The obtained XRD spectrum was subjected to baseline correction using the analysis software “High Score Plus” attached to the apparatus, and the baseline height was subtracted from the peak height. Baseline correction conditions were granularity: 30 and bending factor: 4, and were automatically set. It was determined with previously described cubic CoS ₂ content, cubic CoS ₂ content of the oxygen reduction catalyst (1) was 100%. The obtained XRD spectrum is shown in FIG.

(4) Acid elution test of catalyst 0.01 g of oxygen reduction catalyst (1) was added to 100 mL of 0.5 mol / dm ³ sulfuric acid aqueous solution and stirred at 80 ° C. for 8 hours. After completion of the stirring, the obtained solution was collected, and the cobalt elution rate was calculated by ICP-AES method using Vita-Pro manufactured by Hitachi High-Tech Science. The cobalt elution rate was determined as the ratio (%) of the amount of cobalt contained in the aqueous sulfuric acid solution after stirring to the amount of cobalt contained in the oxygen reduction catalyst (1) before being added to the aqueous sulfuric acid solution. The results are shown in Table 1.

[Example 2]
An oxygen reduction catalyst (2) was produced in the same manner as in Example 1 except that the amount of octacarbonyl nicobalt was changed to 0.644 g and the amount of hexacarbonylchrome was changed to 0.08 g.

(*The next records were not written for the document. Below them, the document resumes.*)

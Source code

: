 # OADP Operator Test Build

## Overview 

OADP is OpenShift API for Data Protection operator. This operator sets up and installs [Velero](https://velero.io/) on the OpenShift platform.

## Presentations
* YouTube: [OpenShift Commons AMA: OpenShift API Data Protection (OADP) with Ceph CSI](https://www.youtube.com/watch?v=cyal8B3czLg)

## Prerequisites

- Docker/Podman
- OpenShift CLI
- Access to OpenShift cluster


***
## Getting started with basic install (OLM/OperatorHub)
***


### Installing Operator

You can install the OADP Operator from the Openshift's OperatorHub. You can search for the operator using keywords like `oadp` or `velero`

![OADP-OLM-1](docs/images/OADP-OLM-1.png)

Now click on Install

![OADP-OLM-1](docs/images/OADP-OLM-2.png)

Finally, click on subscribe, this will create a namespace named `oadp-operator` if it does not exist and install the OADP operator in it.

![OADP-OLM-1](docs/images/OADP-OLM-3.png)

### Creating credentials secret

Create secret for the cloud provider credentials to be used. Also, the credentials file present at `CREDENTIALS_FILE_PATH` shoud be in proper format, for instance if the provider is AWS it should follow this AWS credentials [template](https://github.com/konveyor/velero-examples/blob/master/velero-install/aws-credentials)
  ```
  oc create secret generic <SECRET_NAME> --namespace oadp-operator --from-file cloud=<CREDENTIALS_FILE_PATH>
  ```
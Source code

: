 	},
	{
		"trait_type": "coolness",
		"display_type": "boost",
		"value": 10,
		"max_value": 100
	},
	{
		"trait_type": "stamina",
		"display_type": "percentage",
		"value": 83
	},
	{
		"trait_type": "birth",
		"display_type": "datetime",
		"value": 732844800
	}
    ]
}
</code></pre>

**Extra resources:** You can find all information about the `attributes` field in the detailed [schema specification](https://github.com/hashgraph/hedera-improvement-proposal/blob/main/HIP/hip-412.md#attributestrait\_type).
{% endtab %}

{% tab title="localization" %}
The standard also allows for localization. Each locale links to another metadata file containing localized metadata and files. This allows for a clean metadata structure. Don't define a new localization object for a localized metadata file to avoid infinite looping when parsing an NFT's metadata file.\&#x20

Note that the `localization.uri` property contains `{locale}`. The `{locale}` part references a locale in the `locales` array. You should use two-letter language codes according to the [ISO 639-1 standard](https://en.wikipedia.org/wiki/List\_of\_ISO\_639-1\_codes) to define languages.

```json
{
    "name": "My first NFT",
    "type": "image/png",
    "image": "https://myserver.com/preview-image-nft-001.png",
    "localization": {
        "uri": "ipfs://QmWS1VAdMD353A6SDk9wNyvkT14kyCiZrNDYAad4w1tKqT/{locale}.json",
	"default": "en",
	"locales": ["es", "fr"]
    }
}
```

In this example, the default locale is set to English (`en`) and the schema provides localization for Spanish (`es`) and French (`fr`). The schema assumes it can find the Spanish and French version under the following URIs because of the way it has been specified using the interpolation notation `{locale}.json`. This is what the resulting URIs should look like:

Table 1 shows the molar ratio (mol%) of cobalt and chromium with respect to 100 mol% of the total amount of cobalt and chromium contained in the oxygen reduction catalyst (2).
As in Example 1, powder X-ray diffraction measurement of the oxygen reduction catalyst (2) was performed. An XRD spectrum showing the same peak as in FIG. 1 was obtained. The crystal structure of the oxygen reduction catalyst (2) was identified as cubic CoS ₂ . A diffraction peak indicating the presence of other crystals was not observed, and the content of cubic CoS _{2 in the} oxygen reduction catalyst (2) was 100%.

  Moreover, by the same method as Example 1, the electrode potential by electrochemical measurement, the electrode potential retention by an acid immersion test, and the cobalt elution rate by an acid elution test were measured. The results are shown in Table 1.

[Example 3]
An oxygen reduction catalyst (3) was produced in the same manner as in Example 1 except that the amount of octacarbonyl nicobalt was changed to 0.608 g and the amount of hexacarbonylchromium was changed to 0.12 g.

Table 1 shows the molar ratio (mol%) of cobalt and chromium with respect to 100 mol% of the total amount of cobalt and chromium contained in the oxygen reduction catalyst (3).
In the same manner as in Example 1, powder X-ray diffraction measurement of the oxygen reduction catalyst (3) was performed. An XRD spectrum showing the same peak as in FIG. 1 was obtained. The crystal structure of the oxygen reduction catalyst (3) was identified as cubic CoS ₂ . A diffraction peak indicating the presence of other crystals was not observed, and the content of cubic CoS _{2 in the} oxygen reduction catalyst (3) was 100%.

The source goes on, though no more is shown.